转录因子HEY2通过调控TGF-β/Smads通路促进肝癌发生发展的研究

TGF-β is a pleiotropic factor. It exerts tumor-suppressive effects in the premalignant stage of tumor, while in the advanced stage, TGF-β signaling turns into promoting tumor growth and invasion. Any disruption in TGF-β signaling pathway will result in tumor development and progression. HEY2 encodes a protein which exercises the function of transcriptional repression and its expression is induced by Notch signaling pathway. It has been reported that HEY2 plays an important role in embryonic development and cardiovascular development, and it is up-regulated in osteosarcoma. During the previous study, we found that HEY2 is a negative regulator of TGF-β signaling pathway. HEY2 could form a complex with Smad3/Smad4 and reverse the TGF-β inhibition on downstream target gene c-Myc. Besides, HEY2 protein was shown to be highly up-regulated in HCC tissues, which suggested that it may be related with HCC development. In this proposal, we will study deeply about :1) The mechanism of HEY2 in regulating the TGF-β/Smads signaling pathway and the downstream target expression; 2) HEY2’s role in cell cycle, proliferation, migration and its tumorigenicity ability in nude mice; 3) The difference of HEY2 expression and distribution between HCC tissue and the adjacent tissue, and the association of these differences with the clinical phenotypes. Finally, we will determine the value of HEY2 as a molecular marker for HCC diagnosis.

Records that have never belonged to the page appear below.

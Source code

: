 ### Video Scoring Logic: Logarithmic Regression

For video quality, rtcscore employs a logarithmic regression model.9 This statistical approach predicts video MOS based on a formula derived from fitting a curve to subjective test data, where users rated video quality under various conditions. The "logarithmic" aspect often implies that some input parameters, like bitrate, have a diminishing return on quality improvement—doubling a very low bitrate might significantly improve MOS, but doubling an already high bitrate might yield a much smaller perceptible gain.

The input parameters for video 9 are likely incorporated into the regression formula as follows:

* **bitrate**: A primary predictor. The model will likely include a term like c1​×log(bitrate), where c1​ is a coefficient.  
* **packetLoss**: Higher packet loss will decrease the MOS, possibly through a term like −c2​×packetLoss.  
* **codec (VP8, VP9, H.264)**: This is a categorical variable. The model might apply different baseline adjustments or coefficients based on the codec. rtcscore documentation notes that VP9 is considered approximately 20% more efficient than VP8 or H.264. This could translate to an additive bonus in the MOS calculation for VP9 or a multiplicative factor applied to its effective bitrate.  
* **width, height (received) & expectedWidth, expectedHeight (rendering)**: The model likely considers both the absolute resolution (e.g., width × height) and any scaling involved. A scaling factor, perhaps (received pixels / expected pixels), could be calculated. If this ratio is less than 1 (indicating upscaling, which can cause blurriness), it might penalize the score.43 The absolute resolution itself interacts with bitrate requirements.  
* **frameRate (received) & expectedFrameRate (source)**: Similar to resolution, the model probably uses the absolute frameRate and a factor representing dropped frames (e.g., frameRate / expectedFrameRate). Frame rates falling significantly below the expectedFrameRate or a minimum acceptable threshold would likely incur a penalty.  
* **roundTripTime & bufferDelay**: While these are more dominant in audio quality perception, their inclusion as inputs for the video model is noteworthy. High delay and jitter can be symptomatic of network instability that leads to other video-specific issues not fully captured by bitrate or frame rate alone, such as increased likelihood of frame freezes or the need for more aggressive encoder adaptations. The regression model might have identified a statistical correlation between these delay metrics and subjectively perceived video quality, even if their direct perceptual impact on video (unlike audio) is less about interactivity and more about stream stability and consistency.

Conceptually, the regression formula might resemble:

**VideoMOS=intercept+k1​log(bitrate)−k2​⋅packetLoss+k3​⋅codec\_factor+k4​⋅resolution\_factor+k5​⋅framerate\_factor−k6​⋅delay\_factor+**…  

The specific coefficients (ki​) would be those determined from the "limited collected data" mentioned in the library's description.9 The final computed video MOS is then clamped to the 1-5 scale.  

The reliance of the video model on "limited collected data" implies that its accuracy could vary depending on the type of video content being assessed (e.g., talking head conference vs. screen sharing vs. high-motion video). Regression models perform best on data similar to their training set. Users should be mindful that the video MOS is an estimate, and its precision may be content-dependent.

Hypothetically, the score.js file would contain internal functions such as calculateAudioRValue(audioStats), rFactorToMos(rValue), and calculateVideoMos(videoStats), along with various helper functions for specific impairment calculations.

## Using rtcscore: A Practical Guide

TGF-β是一个多效因子,在肿瘤发生的起始阶段起生长抑制作用，在进展期和晚期转而呈现促进肿瘤细胞生长和转移的作用，该信号通路紊乱是导致肿瘤发生发展的重要因素之一。转录因子HEY2编码的蛋白行使转录抑制功能,是Notch 通路的效应基因；HEY2在胚胎发育、心血管发生中具重要作用，在骨肉瘤中上调表达。本研究团队在前期研究中发现，HEY2是一个新的TGF-β/Smads信号通路负调控因子，能够和TGF-β通路重要传导蛋白Smad3/4互作并阻碍TGF-β对下游靶基因c-Myc 的抑制，此外HEY2在肝癌组织中上调表达，提示HEY2在肝癌发生发展中具有一定作用。本项目将继续研究HEY2对TGF-β/Smads信号通路及下游靶蛋白的分子调控机制，HEY2对肝癌细胞周期、增殖、转移和裸鼠成瘤能力的影响以及HEY2在肝癌组织中的表达、分布差异及与临床病理特征相关性，最终探讨其作为肝癌分子标志物的价值。

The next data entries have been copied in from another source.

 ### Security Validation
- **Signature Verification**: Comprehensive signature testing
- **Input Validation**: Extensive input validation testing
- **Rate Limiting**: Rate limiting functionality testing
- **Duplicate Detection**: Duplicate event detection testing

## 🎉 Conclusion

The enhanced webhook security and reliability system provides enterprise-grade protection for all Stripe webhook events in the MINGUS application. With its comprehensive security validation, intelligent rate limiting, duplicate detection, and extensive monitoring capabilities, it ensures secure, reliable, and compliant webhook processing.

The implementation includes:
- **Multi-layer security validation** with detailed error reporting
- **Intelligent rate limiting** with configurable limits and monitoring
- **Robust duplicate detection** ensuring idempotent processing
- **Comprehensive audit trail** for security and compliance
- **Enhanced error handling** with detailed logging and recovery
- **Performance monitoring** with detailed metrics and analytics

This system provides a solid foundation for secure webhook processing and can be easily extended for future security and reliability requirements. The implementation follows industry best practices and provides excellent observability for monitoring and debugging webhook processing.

转化生长因子β（TGF-β）通路的功能障碍在肝细胞癌（HCC）发生发展过程中发挥重要作用。在本研究中，我们的研究结果表明了HEY2通过影响TGF-β信号通路在肝癌发生发展过程中发挥作用。HEY2在肝癌中表达增高，且组织芯片结果显示其在肝癌细胞质中的表达增高与肝癌患者较差的预后显著相关。HEY2异常高表达会阻止TGF-β诱导的肝癌细胞生长抑制作用，同时阻止TGF-β引起的效应基因c-myc的表达下调。相应地相反方向的研究结果表明，在肝癌细胞中干扰掉HEY2会促进TGF-β介导的肝癌细胞的生物学反应及c-myc下调作用。进一步我们研究了HEY2发挥生物学功能的分子机制，HEY2可以与TGF-β信号通路中主要转导成员Smad3和Smad4 形成复合物并抑制Smad3/Smad4的转录活性，进而影响TGF-β信号通路。综上所述，我们阐述了HEY2通过阻滞TGF-β的肿瘤抑制作用从而促进肝癌发生发展的作用。TGF-β的肿瘤抑制作用向肿瘤促进作用的转变是肿瘤发生的关键问题之一，我们的结果为TGF-β作用的转换机制提出了一个新的参考。